The UCSF Women's Continence Center recognizes the importance of helping women with incontinence take control of their problem. Our Pelvic Floor Rehabilitation Program is a unique and important part of our clinical services. It provides women with the tools and skills necessary to regain control.

Pelvic floor rehabilitation is a term that describes a systematic approach to improving the strength and function of the muscles which support the bladder, urethra and other organs contained within the bony pelvis.

A group of muscles, called the levator ani, stretch from the pubic bone (symphysis pubis) to the tail bone (coccyx) creating the "floor" of pelvis. The urethra, vagina, and anus pass through small openings in this muscle group. The levator ani (also called pelvic floor muscles or PFM) help maintain pressure within the urethra, which in turn prevents urine leakage at inappropriate times. Strong muscles also may reduce or alleviate the involuntary bladder contractions associated with overactive bladder, and help to keep the bladder, uterus and rectum in their proper position within the pelvis. These muscles may become damaged or lose strength and tone due to aging, childbirth, surgery, illness or other condition.

Pelvic floor rehabilitation uses the principles of physical therapy to provide a structured program for muscle reconditioning. Our Pelvic Floor Rehabilitation Program is staffed by a nurse practitioner and physical therapist who specialize in urinary incontinence and prolapse.

We work with each woman to develop an individualized program for building strength and improving the function of the pelvic floor.

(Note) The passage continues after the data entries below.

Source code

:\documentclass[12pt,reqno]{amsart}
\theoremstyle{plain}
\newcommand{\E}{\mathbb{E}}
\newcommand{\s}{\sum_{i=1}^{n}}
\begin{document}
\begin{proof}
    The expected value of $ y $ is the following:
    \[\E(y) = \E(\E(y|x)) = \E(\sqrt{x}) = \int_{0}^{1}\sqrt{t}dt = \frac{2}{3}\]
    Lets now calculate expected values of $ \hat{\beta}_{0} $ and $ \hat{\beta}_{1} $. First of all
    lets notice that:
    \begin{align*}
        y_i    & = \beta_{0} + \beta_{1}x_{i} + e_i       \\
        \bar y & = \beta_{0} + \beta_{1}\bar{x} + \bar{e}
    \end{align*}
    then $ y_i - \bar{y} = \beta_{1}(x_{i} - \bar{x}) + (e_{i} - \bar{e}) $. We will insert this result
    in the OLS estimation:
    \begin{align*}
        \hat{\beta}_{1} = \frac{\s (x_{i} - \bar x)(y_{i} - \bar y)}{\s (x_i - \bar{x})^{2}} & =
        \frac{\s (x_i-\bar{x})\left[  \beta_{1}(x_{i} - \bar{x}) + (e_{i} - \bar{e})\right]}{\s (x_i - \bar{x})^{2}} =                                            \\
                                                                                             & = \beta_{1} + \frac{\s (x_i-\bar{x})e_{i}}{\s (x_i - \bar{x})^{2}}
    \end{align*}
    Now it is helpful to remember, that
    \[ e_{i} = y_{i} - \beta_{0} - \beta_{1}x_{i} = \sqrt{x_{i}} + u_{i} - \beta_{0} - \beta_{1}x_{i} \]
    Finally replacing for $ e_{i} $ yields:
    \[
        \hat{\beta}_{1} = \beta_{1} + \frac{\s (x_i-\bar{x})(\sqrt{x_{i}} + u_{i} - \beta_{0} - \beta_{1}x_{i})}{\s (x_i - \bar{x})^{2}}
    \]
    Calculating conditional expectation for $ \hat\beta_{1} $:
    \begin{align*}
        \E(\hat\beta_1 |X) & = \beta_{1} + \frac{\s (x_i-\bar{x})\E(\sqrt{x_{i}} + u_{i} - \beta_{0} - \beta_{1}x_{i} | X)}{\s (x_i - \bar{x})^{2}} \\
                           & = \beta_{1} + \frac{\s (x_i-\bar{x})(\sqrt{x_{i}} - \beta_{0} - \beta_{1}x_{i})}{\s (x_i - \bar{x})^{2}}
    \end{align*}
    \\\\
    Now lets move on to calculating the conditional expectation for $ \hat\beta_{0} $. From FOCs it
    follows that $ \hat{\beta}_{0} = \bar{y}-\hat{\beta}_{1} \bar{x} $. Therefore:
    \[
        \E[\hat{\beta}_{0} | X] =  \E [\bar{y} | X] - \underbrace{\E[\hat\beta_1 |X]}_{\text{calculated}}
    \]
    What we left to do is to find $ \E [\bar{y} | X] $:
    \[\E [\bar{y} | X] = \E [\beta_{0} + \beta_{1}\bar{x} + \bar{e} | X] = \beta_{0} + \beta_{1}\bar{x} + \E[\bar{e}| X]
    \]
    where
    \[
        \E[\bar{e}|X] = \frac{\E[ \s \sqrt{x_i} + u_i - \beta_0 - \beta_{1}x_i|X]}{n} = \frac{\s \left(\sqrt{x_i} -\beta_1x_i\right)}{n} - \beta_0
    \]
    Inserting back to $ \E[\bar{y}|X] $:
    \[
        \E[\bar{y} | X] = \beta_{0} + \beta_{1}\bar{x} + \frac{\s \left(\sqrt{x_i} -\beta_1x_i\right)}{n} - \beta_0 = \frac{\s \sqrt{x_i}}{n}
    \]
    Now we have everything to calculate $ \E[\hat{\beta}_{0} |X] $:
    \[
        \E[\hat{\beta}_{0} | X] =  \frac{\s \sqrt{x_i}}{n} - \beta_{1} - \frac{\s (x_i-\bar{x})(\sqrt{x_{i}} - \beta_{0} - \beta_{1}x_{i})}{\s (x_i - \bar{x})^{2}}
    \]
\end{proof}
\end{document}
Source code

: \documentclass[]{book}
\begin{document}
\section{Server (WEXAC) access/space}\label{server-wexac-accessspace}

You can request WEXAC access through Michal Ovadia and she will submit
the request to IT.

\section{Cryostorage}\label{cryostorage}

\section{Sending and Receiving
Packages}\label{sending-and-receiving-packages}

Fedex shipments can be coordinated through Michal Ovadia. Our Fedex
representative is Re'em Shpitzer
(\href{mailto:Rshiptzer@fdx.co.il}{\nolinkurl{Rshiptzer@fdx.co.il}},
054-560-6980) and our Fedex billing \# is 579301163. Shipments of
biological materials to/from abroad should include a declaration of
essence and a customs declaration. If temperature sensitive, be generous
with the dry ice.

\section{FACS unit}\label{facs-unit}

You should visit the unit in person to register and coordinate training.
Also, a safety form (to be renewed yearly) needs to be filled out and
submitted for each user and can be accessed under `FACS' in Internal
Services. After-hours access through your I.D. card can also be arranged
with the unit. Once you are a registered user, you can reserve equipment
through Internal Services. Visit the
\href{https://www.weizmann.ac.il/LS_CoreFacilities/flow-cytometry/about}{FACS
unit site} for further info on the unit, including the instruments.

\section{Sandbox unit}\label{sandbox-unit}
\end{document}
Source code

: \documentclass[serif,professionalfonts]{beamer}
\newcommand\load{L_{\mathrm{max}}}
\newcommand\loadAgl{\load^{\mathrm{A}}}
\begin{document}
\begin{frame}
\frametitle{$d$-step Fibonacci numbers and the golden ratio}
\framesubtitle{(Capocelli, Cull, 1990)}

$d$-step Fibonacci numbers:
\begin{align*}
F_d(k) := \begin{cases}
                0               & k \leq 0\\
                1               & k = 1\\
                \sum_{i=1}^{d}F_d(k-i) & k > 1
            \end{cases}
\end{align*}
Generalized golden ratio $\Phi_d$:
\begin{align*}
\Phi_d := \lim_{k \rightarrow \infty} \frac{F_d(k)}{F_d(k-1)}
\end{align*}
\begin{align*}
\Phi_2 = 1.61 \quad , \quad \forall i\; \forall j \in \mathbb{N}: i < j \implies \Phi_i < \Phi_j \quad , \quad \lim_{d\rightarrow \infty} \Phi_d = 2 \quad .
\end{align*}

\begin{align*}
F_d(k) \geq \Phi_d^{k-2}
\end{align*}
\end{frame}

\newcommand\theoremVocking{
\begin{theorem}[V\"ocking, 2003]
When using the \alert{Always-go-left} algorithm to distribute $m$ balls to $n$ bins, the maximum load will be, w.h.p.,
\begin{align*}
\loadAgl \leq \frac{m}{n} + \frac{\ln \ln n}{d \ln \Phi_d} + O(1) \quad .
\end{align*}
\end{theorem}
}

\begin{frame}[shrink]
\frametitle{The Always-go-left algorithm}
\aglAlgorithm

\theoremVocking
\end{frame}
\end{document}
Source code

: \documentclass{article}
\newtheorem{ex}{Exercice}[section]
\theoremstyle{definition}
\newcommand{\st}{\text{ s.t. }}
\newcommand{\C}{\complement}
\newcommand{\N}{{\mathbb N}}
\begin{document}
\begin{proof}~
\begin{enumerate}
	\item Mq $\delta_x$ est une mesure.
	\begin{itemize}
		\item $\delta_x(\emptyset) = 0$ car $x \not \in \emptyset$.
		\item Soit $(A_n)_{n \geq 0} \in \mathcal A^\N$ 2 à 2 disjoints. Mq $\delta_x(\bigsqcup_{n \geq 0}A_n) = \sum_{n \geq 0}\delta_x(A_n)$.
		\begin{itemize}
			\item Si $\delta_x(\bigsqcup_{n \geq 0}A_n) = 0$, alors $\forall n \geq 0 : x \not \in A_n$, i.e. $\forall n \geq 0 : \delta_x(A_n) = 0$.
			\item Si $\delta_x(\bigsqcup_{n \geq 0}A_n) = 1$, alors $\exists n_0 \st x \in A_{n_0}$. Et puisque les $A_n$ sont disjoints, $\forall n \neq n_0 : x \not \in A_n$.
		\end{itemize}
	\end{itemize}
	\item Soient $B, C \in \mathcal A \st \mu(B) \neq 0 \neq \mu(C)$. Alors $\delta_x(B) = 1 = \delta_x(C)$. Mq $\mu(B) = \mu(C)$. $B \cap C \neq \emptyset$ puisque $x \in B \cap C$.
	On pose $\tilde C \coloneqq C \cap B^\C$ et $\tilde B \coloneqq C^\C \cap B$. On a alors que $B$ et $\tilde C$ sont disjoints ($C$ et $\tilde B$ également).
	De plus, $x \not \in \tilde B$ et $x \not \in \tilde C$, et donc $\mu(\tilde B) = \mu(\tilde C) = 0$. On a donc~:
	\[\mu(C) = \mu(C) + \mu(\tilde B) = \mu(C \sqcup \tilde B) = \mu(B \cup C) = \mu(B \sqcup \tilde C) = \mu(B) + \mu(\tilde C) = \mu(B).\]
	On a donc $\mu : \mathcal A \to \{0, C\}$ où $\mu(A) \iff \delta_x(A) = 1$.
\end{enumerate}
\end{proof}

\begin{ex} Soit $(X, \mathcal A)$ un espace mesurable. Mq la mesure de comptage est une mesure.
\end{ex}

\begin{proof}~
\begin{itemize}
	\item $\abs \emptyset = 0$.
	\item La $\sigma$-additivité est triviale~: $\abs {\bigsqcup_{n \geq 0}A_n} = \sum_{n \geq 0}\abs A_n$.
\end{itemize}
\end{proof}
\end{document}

The components of an individually designed program may include pelvic muscle exercises (Kegels), biofeedback, and/or electrical stimulation of muscles depending on the symptoms and type of problem.

We're here to help.

Questions or comments about this Web site may be sent to
coe@obgyn.ucsf.edu. Last updated: 09/14/2009

The University of California, San Francisco, CA 94143, (415) 476-9000 Copyright © 2009, The Regents of the University of California.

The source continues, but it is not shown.